スティーブン・スピルバーグとジョン・ウィリアムズの、昔のフィルムでの音楽打ち合わせの様子や(カメラが回っているから、本気ではないだろうけど)ジョン・ウィリアムズを称えるインタビューなどを聞くと、ネガティブなハンス・ジマーと違ってポジティブな世界に触れられて、こんな世界で仕事がしたいなぁと思わせられます。
ジョン・デブニー
「スパイキッズ」「チキン・リトル」「アイアンマン2」の作曲家です。
彼は「演奏者とのセッションが生きがいだ」と、レコーディングのときに、自ら指揮をすることに拘ります。最近は作曲家自ら指揮をすることが減り、監督や他のスタッフと同じ場所で、一緒に音楽聞きながらジャッジしていきますが(まぁむしろ自然な感じがしますが)、演奏家側に居ることで、より音楽を感じる立場でいたいのでしょう。音楽を作るという意味では、自分で指揮する方が、より演奏家に伝わりますし、レベルも上がるでしょう。が、監督と一緒に聞くことで、監督が求める表現を より知ることができるので、どっちを取るかでしょうね。
などなど、いろんな作曲家がいろんなアプローチをするのも面白いですし、ひたすら表現を求めて楽器を揃えるなど「それ必要?」と思えることをする作曲家も面白い。

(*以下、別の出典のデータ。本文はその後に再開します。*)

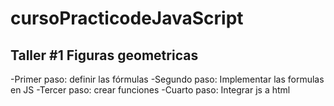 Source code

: # cursoPracticodeJavaScript


## Taller #1 Figuras geometricas

-Primer paso: definir las fórmulas
-Segundo paso: Implementar las formulas en JS
-Tercer paso: crear funciones
-Cuarto paso: Integrar js a html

映画音楽の歴史も学べるし、是非見て欲しいドキュメンタリー映画です。
サウンドトラック
ライアン・トーバート
この映画の音楽担当はライアン・トーバート。ドキュメンタリーでしかも作曲家が出てきて、その作品の音楽がバンバン流れるのに、音楽担当って?ひょっとして選曲家?と思ったのですが、作曲家でした。
どんな方かはよく知りません(ごめんなさい)が、いろいろ調べていて、なんと「すばらしき映画音楽たち」のサントラ盤も出ていることがわかりました。つまり「すばらしき映画音楽たち」という映画音楽ドキュメンタリー作品の映画音楽を作ったんですね。
Amazon Musicで「Score: A Film Music Documentary (Original Soundtrack)」というタイトルで出ていますので、興味ある方はどうぞ。